A: Yes — only PreToolUse hooks can abort a tool call. Return { abort: true, reason: "..." } from your handler and the Gateway prevents the tool from executing. The agent receives the reason string in its context. PostToolUse, Stop, and SessionStart hooks cannot abort actions retroactively.
Q: What happens if my hook handler throws an unhandled error?
A: By default, an unhandled error in a hook handler is logged to the Gateway session log but does not crash the agent session. The agent continues as if the hook didn't fire. This is by design — hooks should never block core agent functionality. Always wrap your handler logic in try/catch and handle errors explicitly so you have visibility into failures.

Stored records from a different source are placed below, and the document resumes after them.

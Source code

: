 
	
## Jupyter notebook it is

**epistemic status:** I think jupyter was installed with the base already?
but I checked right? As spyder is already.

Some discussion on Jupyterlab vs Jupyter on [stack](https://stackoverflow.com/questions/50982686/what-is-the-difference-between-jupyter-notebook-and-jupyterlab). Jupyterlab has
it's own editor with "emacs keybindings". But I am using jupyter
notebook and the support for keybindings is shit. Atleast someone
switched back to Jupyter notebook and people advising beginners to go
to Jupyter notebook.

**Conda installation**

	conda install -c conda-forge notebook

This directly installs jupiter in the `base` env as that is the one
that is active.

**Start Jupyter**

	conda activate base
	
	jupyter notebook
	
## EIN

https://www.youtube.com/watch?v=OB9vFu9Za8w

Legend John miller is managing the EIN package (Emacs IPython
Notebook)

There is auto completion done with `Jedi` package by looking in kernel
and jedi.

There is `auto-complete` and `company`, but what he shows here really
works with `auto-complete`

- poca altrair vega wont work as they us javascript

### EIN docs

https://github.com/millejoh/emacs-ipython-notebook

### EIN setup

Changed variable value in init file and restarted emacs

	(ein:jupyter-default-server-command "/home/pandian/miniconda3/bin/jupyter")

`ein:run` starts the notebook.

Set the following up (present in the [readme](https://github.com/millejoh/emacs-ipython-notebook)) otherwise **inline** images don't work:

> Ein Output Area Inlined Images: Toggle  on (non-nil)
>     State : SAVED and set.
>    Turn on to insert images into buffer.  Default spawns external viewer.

Q: Can I use async/await in hook handlers?
A: Yes, both PreToolUse and PostToolUse handlers support async functions. For PreToolUse, the Gateway awaits the handler before deciding whether to proceed — so async abort logic works correctly. Be mindful that long-running async operations in PreToolUse will delay every tool call, so keep them fast.
Q: Do hooks apply to all projects or just the one they're in?

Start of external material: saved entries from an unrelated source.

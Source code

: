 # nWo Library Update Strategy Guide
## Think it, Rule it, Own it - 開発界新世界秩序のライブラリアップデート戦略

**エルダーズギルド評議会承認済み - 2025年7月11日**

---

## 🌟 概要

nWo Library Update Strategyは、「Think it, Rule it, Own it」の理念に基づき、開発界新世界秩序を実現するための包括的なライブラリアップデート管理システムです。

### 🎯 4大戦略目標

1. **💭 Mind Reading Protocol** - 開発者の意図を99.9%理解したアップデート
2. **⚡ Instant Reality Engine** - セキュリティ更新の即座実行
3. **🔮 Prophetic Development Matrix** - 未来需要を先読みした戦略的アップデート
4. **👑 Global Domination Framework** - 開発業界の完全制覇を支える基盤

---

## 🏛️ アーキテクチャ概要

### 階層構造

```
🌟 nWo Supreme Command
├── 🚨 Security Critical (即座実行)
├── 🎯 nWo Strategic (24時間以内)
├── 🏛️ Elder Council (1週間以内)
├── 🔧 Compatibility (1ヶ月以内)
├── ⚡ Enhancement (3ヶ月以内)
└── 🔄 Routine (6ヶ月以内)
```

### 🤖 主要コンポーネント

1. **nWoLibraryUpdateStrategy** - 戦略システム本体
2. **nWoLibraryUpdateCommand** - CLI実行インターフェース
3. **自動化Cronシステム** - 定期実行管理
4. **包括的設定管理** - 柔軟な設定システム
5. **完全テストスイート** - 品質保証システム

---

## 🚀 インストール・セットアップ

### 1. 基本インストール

A: Hooks placed in a project's .openclaw/hooks/ directory are project-scoped and only activate for sessions in that project. Global hooks can be placed in ~/.openclaw/hooks/ and apply across all projects. In monorepos, hooks in a parent directory apply to nested projects unless overridden at the subdirectory level.
Q: Is there a performance cost to running many hooks?

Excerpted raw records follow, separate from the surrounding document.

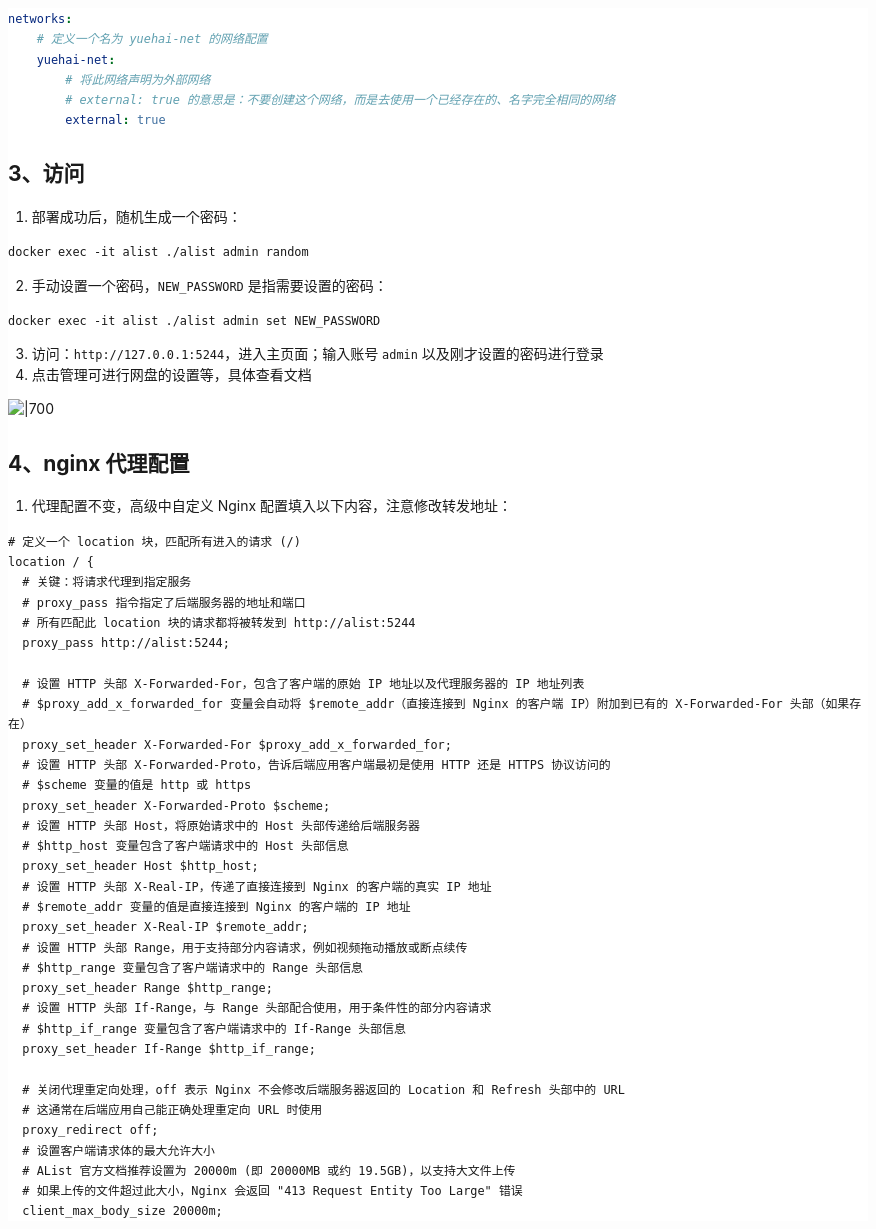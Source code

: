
 ```yaml
networks:
    # 定义一个名为 yuehai-net 的网络配置
    yuehai-net:
        # 将此网络声明为外部网络
        # external: true 的意思是：不要创建这个网络，而是去使用一个已经存在的、名字完全相同的网络
        external: true
```

## 3、访问

1. 部署成功后，随机生成一个密码：

```shell
docker exec -it alist ./alist admin random
```

2. 手动设置一个密码，`NEW_PASSWORD` 是指需要设置的密码：

```shell
docker exec -it alist ./alist admin set NEW_PASSWORD
```

3. 访问：`http://127.0.0.1:5244`，进入主页面；输入账号 `admin` 以及刚才设置的密码进行登录
4. 点击管理可进行网盘的设置等，具体查看文档

![|700](https://tool.yuehai.fun:63/file/downloadPublicFile?basePathType=takeDown&subPath=%2FDocker%2Fattachments%2FPasted%20image%2020250108091446.png)

## 4、nginx 代理配置

1. 代理配置不变，高级中自定义 Nginx 配置填入以下内容，注意修改转发地址：

```nginx
# 定义一个 location 块，匹配所有进入的请求 (/)
location / {
  # 关键：将请求代理到指定服务
  # proxy_pass 指令指定了后端服务器的地址和端口
  # 所有匹配此 location 块的请求都将被转发到 http://alist:5244
  proxy_pass http://alist:5244;
  
  # 设置 HTTP 头部 X-Forwarded-For，包含了客户端的原始 IP 地址以及代理服务器的 IP 地址列表
  # $proxy_add_x_forwarded_for 变量会自动将 $remote_addr（直接连接到 Nginx 的客户端 IP）附加到已有的 X-Forwarded-For 头部（如果存在）
  proxy_set_header X-Forwarded-For $proxy_add_x_forwarded_for;
  # 设置 HTTP 头部 X-Forwarded-Proto，告诉后端应用客户端最初是使用 HTTP 还是 HTTPS 协议访问的
  # $scheme 变量的值是 http 或 https
  proxy_set_header X-Forwarded-Proto $scheme;
  # 设置 HTTP 头部 Host，将原始请求中的 Host 头部传递给后端服务器
  # $http_host 变量包含了客户端请求中的 Host 头部信息
  proxy_set_header Host $http_host;
  # 设置 HTTP 头部 X-Real-IP，传递了直接连接到 Nginx 的客户端的真实 IP 地址
  # $remote_addr 变量的值是直接连接到 Nginx 的客户端的 IP 地址
  proxy_set_header X-Real-IP $remote_addr;
  # 设置 HTTP 头部 Range，用于支持部分内容请求，例如视频拖动播放或断点续传
  # $http_range 变量包含了客户端请求中的 Range 头部信息
  proxy_set_header Range $http_range;
  # 设置 HTTP 头部 If-Range，与 Range 头部配合使用，用于条件性的部分内容请求
  # $http_if_range 变量包含了客户端请求中的 If-Range 头部信息
  proxy_set_header If-Range $http_if_range;

  # 关闭代理重定向处理，off 表示 Nginx 不会修改后端服务器返回的 Location 和 Refresh 头部中的 URL
  # 这通常在后端应用自己能正确处理重定向 URL 时使用
  proxy_redirect off;
  # 设置客户端请求体的最大允许大小
  # AList 官方文档推荐设置为 20000m (即 20000MB 或约 19.5GB)，以支持大文件上传
  # 如果上传的文件超过此大小，Nginx 会返回 "413 Request Entity Too Large" 错误
  client_max_body_size 20000m;
```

A: Every hook adds latency to the event it subscribes to. A well-scoped, fast hook (under 50ms) is imperceptible. Problems arise when hooks run heavy synchronous operations on every PostToolUse event without tool-level scoping. Use openclaw hooks list --timing to profile, scope hooks to specific tools in HOOK.md, and move non-blocking work to async where possible.
Q: Can hooks access secrets from environment variables securely?
A: Hooks inherit the full environment of the Gateway process, so process.env.MY_SECRET works inside any handler. For CI environments, inject secrets through your pipeline's secrets manager (e.g., GitHub Actions Secrets) rather than hardcoding them. Never commit secrets to HOOK.md or handler files — treat hook source files as code that will be reviewed and version-controlled.
Final Thoughts — Choosing the Right Hook Strategy for Your Workflow
| Scenario | Recommended approach |
|---|---|
| Solo dev — protect sensitive files | Internal hook, PreToolUse, scoped to write tools |
| Solo dev — auto-run tests | Internal hook, PostToolUse, scoped to test-adjacent file types |
| Team — enforce shared guardrails | Commit hooks to version control, lock critical hooks enabled in project config |
| Team — audit trail | Stop event hook posting to a shared logging endpoint |
| CI pipeline — automated sessions | --yes flag + OPENCLAW_HOOKS_ENABLED env var, --dry-run in validation step |
| External notifications | Webhook or Stop event hook with fetch() to Slack/PagerDuty |
Start with one hook that solves a real pain — a file guard or a post-write linter. Get it working end-to-end before layering more. The power of hooks compounds: a session with three well-scoped hooks running smoothly is significantly more reliable than one with ten poorly-scoped hooks you don't trust.
The highest-leverage first hook for most developers: a PreToolUse guard on your .env and secrets files. It takes ten minutes to write, zero maintenance to run, and eliminates an entire class of agent mistakes permanently.